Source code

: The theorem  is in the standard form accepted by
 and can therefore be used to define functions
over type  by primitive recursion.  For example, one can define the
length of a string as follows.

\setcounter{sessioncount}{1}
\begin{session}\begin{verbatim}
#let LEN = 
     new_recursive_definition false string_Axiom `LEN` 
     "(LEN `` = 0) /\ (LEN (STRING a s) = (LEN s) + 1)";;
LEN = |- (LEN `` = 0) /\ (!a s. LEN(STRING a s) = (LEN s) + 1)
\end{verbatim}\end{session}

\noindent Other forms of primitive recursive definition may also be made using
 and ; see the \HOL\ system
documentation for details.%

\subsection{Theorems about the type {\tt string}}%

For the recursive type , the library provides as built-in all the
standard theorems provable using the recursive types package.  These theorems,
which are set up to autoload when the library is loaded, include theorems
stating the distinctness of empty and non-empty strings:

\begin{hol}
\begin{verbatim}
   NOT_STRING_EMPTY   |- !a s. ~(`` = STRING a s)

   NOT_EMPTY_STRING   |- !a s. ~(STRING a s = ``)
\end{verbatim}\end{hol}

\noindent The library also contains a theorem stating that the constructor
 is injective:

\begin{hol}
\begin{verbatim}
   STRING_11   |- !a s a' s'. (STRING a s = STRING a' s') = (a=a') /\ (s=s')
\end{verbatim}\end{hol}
========
§ ASSIGNMENT:
Output the material above, all of it, exactly.

§ FINAL ANSWER:
Source code

: The theorem  is in the standard form accepted by
 and can therefore be used to define functions
over type  by primitive recursion.  For example, one can define the
length of a string as follows.

\setcounter{sessioncount}{1}
\begin{session}\begin{verbatim}
#let LEN = 
     new_recursive_definition false string_Axiom `LEN` 
     "(LEN `` = 0) /\ (LEN (STRING a s) = (LEN s) + 1)";;
LEN = |- (LEN `` = 0) /\ (!a s. LEN(STRING a s) = (LEN s) + 1)
\end{verbatim}\end{session}

\noindent Other forms of primitive recursive definition may also be made using
 and ; see the \HOL\ system
documentation for details.%

\subsection{Theorems about the type {\tt string}}%

For the recursive type , the library provides as built-in all the
standard theorems provable using the recursive types package.  These theorems,
which are set up to autoload when the library is loaded, include theorems
stating the distinctness of empty and non-empty strings:

\begin{hol}
\begin{verbatim}
   NOT_STRING_EMPTY   |- !a s. ~(`` = STRING a s)

   NOT_EMPTY_STRING   |- !a s. ~(STRING a s = ``)
\end{verbatim}\end{hol}

\noindent The library also contains a theorem stating that the constructor
 is injective:

\begin{hol}
\begin{verbatim}
   STRING_11   |- !a s a' s'. (STRING a s = STRING a' s') = (a=a') /\ (s=s')
\end{verbatim}\end{hol}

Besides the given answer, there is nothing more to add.